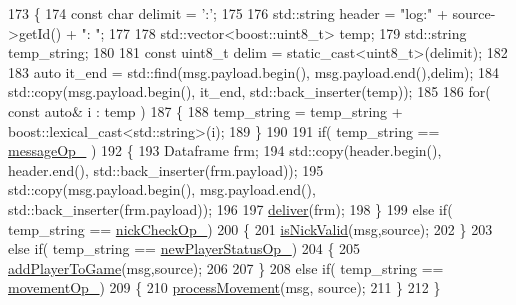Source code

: \begin{DoxyCode}
173     \{
174         \textcolor{keyword}{const} \textcolor{keywordtype}{char} delimit = \textcolor{charliteral}{':'};
175 
176         std::string header = \textcolor{stringliteral}{"log:"} + source->getId() + \textcolor{stringliteral}{": "};
177 
178         std::vector<boost::uint8\_t> temp;
179         std::string temp\_string;
180 
181         \textcolor{keyword}{const} uint8\_t delim = \textcolor{keyword}{static\_cast<}uint8\_t\textcolor{keyword}{>}(delimit);
182 
183         \textcolor{keyword}{auto} it\_end = std::find(msg.payload.begin(), msg.payload.end(),delim);
184         std::copy(msg.payload.begin(), it\_end, std::back\_inserter(temp));
185         
186         \textcolor{keywordflow}{for}( \textcolor{keyword}{const} \textcolor{keyword}{auto}& i : temp )
187         \{
188             temp\_string = temp\_string + boost::lexical\_cast<std::string>(i);
189         \}
190 
191         \textcolor{keywordflow}{if}( temp\_string == \hyperlink{classwebsocket_1_1GameBoard_a27fc2053eae7a0bdc4ec6cb7ff92502e}{messageOp\_} )
192         \{
193             Dataframe frm;
194             std::copy(header.begin(), header.end(), std::back\_inserter(frm.payload));
195             std::copy(msg.payload.begin(), msg.payload.end(), std::back\_inserter(frm.payload));
196 
197             \hyperlink{classwebsocket_1_1GameBoard_a0ed4b13ba573956d8aebaf8f5c208fa0}{deliver}(frm);
198         \}
199         \textcolor{keywordflow}{else} \textcolor{keywordflow}{if}( temp\_string == \hyperlink{classwebsocket_1_1GameBoard_a55afbbb9d15f4815427d2f20ca6674cd}{nickCheckOp\_})
200         \{
201             \hyperlink{classwebsocket_1_1GameBoard_a20af876986152e2c4db78174d186d2b6}{isNickValid}(msg,source);
202         \}
203         \textcolor{keywordflow}{else} \textcolor{keywordflow}{if}( temp\_string == \hyperlink{classwebsocket_1_1GameBoard_af28eae4479ca907c062495b7ec2925c1}{newPlayerStatusOp\_})
204         \{
205             \hyperlink{classwebsocket_1_1GameBoard_ad6da3630e77cf3da0563072e5c1ec162}{addPlayerToGame}(msg,source);
206 
207         \}
208         \textcolor{keywordflow}{else} \textcolor{keywordflow}{if}( temp\_string == \hyperlink{classwebsocket_1_1GameBoard_ac5eba2bf19bde163ea767906c8e2c61c}{movementOp\_})
209         \{
210             \hyperlink{classwebsocket_1_1GameBoard_a40aed2036d1065d0bfa24d4e84da1418}{processMovement}(msg, source);
211         \}
212     \}
\end{DoxyCode}
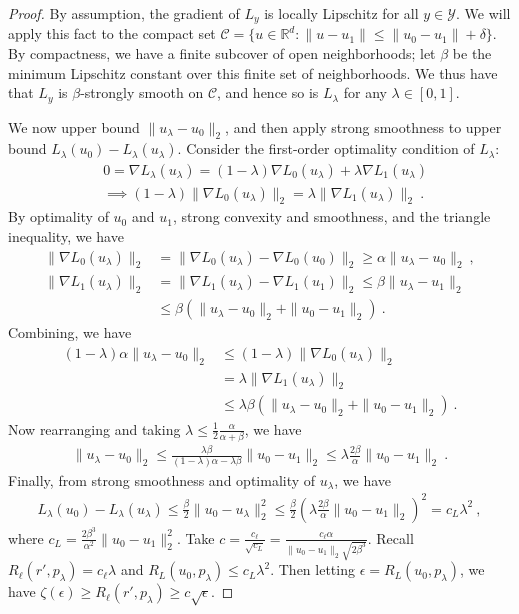 \documentclass[12pt]{article}
\newcommand{\reals}{\mathbb{R}}
\newcommand{\Y}{\mathcal{Y}}
\begin{document}
\begin{proof}
  By assumption, the gradient of $L_y$ is locally Lipschitz for all $y\in\Y$.
  We will apply this fact to the compact set $\mathcal C = \{u \in \reals^d : \|u - u_1\| \leq \|u_0 - u_1\| + \delta\}$.
  By compactness, we have a finite subcover of open neighborhoods; let $\beta$ be the minimum Lipschitz constant over this finite set of neighborhoods.
  We thus have that $L_y$ is $\beta$-strongly smooth on $\mathcal C$, and hence so is $L_\lambda$ for any $\lambda \in [0,1]$.
  
  We now upper bound $\|u_\lambda - u_0\|_2$, and then apply strong smoothness to upper bound $L_\lambda(u_0) - L_\lambda(u_\lambda)$.
  Consider the first-order optimality condition of $L_\lambda$:
  \begin{align*}
    \label{eq:first-order-opt-smooth}
    & 0 = \nabla L_\lambda(u_\lambda) = (1-\lambda) \nabla L_0(u_\lambda) + \lambda \nabla L_1(u_\lambda)
    \\
    & \implies (1-\lambda) \|\nabla L_0(u_\lambda)\|_2 = \lambda \|\nabla L_1(u_\lambda)\|_2~.
  \end{align*}
  By optimality of $u_0$ and $u_1$, strong convexity and smoothness, and the triangle inequality, we have
  \begin{align*}
    \|\nabla L_0(u_\lambda)\|_2 &= \|\nabla L_0(u_\lambda) - \nabla L_0(u_0)\|_2 \geq \alpha \|u_\lambda - u_0\|_2~,
    \\
    \|\nabla L_1(u_\lambda)\|_2 &= \|\nabla L_1(u_\lambda) - \nabla L_1(u_1)\|_2 \leq \beta \|u_\lambda - u_1\|_2
    \\
    &\leq \beta \left( \|u_\lambda - u_0\|_2 + \|u_0 - u_1\|_2 \right)~.
  \end{align*}
  Combining, we have
  \begin{align*}
    (1-\lambda) \alpha \|u_\lambda - u_0\|_2
    &\leq
      (1-\lambda) \|\nabla L_0(u_\lambda)\|_2
    \\
    &= \lambda \|\nabla L_1(u_\lambda)\|_2
    \\
    &\leq
      \lambda \beta \left( \|u_\lambda - u_0\|_2 + \|u_0 - u_1\|_2 \right)~.
  \end{align*}
  Now rearranging and taking $\lambda \leq \tfrac 1 2 \tfrac {\alpha}{\alpha+\beta}$, we have
  \begin{align*}
    \|u_\lambda - u_0\|_2 \leq \frac{\lambda\beta}{(1-\lambda)\alpha-\lambda\beta} \|u_0 - u_1\|_2  \leq \lambda \frac{2\beta}{\alpha} \|u_0 - u_1\|_2 ~.
  \end{align*}
  Finally, from strong smoothness and optimality of $u_\lambda$, we have
  \begin{align*}
    L_\lambda(u_0) - L_\lambda(u_\lambda) \leq \frac{\beta}{2} \|u_0 - u_\lambda\|_2^2 \leq \frac{\beta}{2} \left(\lambda \frac{2\beta}{\alpha} \|u_0 - u_1\|_2\right)^2 = c_L \lambda^2~,
  \end{align*}
  where $c_L = \frac{2\beta^3}{\alpha^2} \|u_0 - u_1\|_2^2$.
  Take $c = \frac{c_\ell}{\sqrt{c_L}} = \frac{c_\ell \alpha}{\|u_0 - u_1\|_2 \sqrt{2\beta^3}}$.
  Recall $R_\ell(r',p_\lambda) = c_\ell \lambda$ and $R_L(u_0,p_\lambda) \leq c_L \lambda^2$.
  Then letting $\epsilon = R_L(u_0,p_\lambda)$, we have $\zeta(\epsilon) \geq R_\ell(r',p_\lambda) \geq c \sqrt{\epsilon}$.
\end{proof}
\end{document}
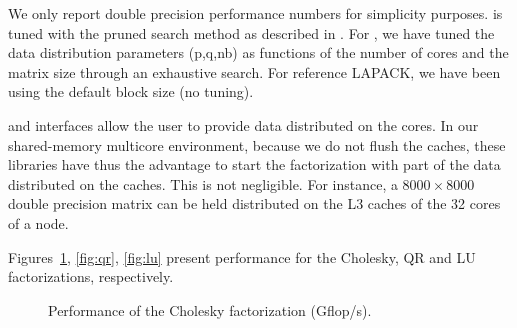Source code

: 
We only report double precision performance numbers for simplicity purposes.
\PLASMA is tuned
with the pruned search method as described in \cite{Agullo:2009:CS1}. For
\SCALAPACK, we have tuned the data distribution parameters (p,q,nb) as
functions of the number of cores and the matrix size through an
exhaustive search.  For reference LAPACK, we have been using the
default block size (no tuning).


\SCALAPACK and \PLASMA interfaces allow the user to provide data
distributed on the cores. In our shared-memory multicore environment,
because we do not flush the caches, these libraries have thus the
advantage to start the factorization with part of the data distributed
on the caches. This is not negligible. For instance, a
$8000\times8000$ double precision matrix can be held distributed on
the L3 caches of the 32 cores of a \Power node.


Figures~\ref{fig:ch}, \ref{fig:qr}, \ref{fig:lu} present performance
for the Cholesky, QR and LU factorizations, respectively.

\begin{figure}[htbp]
  \caption{Performance of the Cholesky factorization (Gflop/s).}
  \label{fig:ch}
\end{figure}

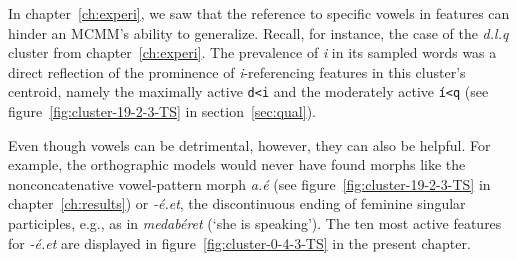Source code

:In chapter~\ref{ch:experi}, we saw that the reference to specific vowels in features can 
hinder an MCMM's ability to generalize. Recall, for instance, the case of the \textit{d.l.q} 
cluster from chapter~\ref{ch:experi}. The prevalence 
of \textit{i} in its sampled words was a direct reflection of the prominence of 
\textit{i}-referencing features in this cluster's centroid, namely the maximally 
active \texttt{d<i} and the moderately active \texttt{\'{i}<q} (see figure~\ref{fig:cluster-19-2-3-TS} in section~\ref{sec:qual}).

Even though vowels can be detrimental, however, they can also be helpful. For example, the orthographic models would never have found morphs like the nonconcatenative vowel-pattern morph \textit{a.\'{e}} (see figure~\ref{fig:cluster-19-2-3-TS} in chapter~\ref{ch:results}) or \textit{-\'{e}.et}, the discontinuous ending of  feminine singular participles, e.g., as in \textit{medab\'{e}ret} (`she is speaking'). The ten most active features for \textit{-\'{e}.et} are displayed in figure~\ref{fig:cluster-0-4-3-TS} in the present chapter.

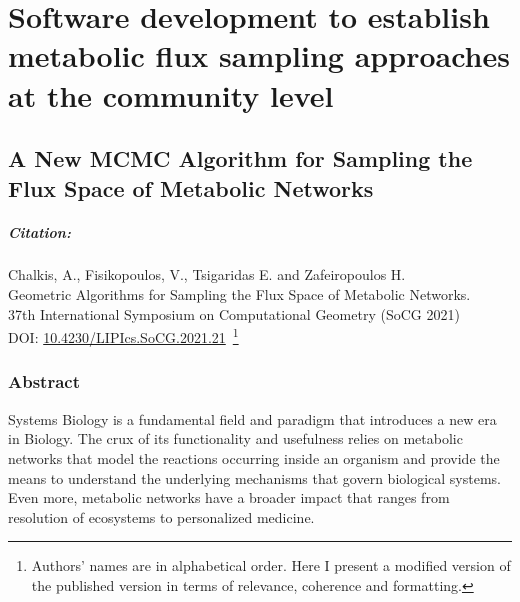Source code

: % 
% 



\newtheorem{thm}{Theorem}
\newtheorem{lem}[thm]{Lemma}
\newtheorem{remark}[thm]{Remark}


\chapter{Software development to establish metabolic flux sampling 
         approaches at the community level}
\label{cha:dingo}


\section{A New MCMC Algorithm for Sampling the Flux Space of
Metabolic Networks}

\paragraph{Citation:}
Chalkis, A., Fisikopoulos, V., Tsigaridas E. and Zafeiropoulos H.\\ 
Geometric Algorithms for Sampling the Flux Space of Metabolic Networks. \\ 
37th International Symposium on Computational Geometry (SoCG 2021) \\ 
DOI: \href{https://drops.dagstuhl.de/opus/volltexte/2021/13820/}{10.4230/LIPIcs.SoCG.2021.21}~\footnote{
   Authors' names are in alphabetical order. 
   Here I present a modified version of the published version 
   in terms of relevance, coherence and formatting.
}


\subsection{Abstract}
\label{sec:mmcs-abstract}

   Systems Biology is a fundamental field and paradigm that introduces a new era in Biology.
   The crux of its functionality and usefulness relies on metabolic networks
   that model the reactions occurring inside an organism
   and provide the means to understand the underlying mechanisms that govern biological systems.
   Even more, metabolic networks have a broader impact that ranges from
   resolution of ecosystems to personalized medicine.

---*---

What the task asks: Pick each line holding "distributed" out of the entries above and return it.

Result:
distributed on the cores. In our shared-memory multicore environment,
advantage to start the factorization with part of the data distributed
$8000\times8000$ double precision matrix can be held distributed on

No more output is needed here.